At last he steps back, makes another circuit around Thor, and nods once. It's a fairly resigned nod, but amused too.

"Well," Loki says, with a smile for Sigyn, "you work with what you have. But I think we will need that veil."

Thor does look much better than he had under her ministrations, but, Sigyn admits to herself with a smile, he will never pass for a great beauty.

"Maybe several veils," she murmurs doubtfully.

"Yes," Sif says, with a slight smile. "Thor has a rather distinctive face, even without the beard."

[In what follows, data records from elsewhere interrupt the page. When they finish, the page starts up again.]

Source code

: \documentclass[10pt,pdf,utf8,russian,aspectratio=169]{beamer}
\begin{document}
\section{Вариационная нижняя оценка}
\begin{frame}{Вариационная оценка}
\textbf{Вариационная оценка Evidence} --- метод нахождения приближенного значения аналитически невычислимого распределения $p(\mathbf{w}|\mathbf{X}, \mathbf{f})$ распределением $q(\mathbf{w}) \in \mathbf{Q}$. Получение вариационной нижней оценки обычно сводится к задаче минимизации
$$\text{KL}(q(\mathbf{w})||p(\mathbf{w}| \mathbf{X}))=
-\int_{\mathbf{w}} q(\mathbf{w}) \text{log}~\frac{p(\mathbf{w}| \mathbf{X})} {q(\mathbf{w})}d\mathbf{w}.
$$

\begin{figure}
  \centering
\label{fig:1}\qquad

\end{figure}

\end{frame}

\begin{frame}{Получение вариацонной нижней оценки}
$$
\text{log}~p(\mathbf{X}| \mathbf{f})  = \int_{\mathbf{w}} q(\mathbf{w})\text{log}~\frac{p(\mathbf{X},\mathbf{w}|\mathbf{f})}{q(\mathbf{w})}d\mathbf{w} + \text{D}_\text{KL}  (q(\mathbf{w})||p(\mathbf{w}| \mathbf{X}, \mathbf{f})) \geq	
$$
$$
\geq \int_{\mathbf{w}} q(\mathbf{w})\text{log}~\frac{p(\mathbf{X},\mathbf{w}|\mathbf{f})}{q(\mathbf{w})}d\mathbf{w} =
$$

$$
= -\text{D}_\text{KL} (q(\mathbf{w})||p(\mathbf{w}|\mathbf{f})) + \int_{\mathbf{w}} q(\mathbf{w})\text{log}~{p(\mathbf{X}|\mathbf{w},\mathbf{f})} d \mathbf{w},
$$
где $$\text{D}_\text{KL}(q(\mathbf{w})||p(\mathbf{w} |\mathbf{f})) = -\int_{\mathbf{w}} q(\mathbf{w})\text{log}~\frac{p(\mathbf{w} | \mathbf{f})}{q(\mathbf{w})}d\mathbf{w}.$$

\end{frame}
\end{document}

Thor himself, who is hardly used to being talked about as though he isn't there, looks caught between annoyance and pleasure at their assessment of him, but he beams at his wife's words.

"I will have the veil," he booms. "The less I am seen like this, the better." And he snatches the veil almost violently from Gefjon's hands and deposits it haphazardly on his head, where it slides down his massive skull to hang precariously from his broad forehead. The assembled Aesir, apparently having forgotten Thor's earlier scolding, begin laughing loudly once more.

"There," Thor says gruffly. "Now, come, Loki. We have wasted enough time. Let us retrieve Mjollnir and be done with this."

Loki sighs dramatically and reaches up to adjust Thor's veil so that it crowns his head properly. He steps back momentarily, winces, and quickly adds a second veil.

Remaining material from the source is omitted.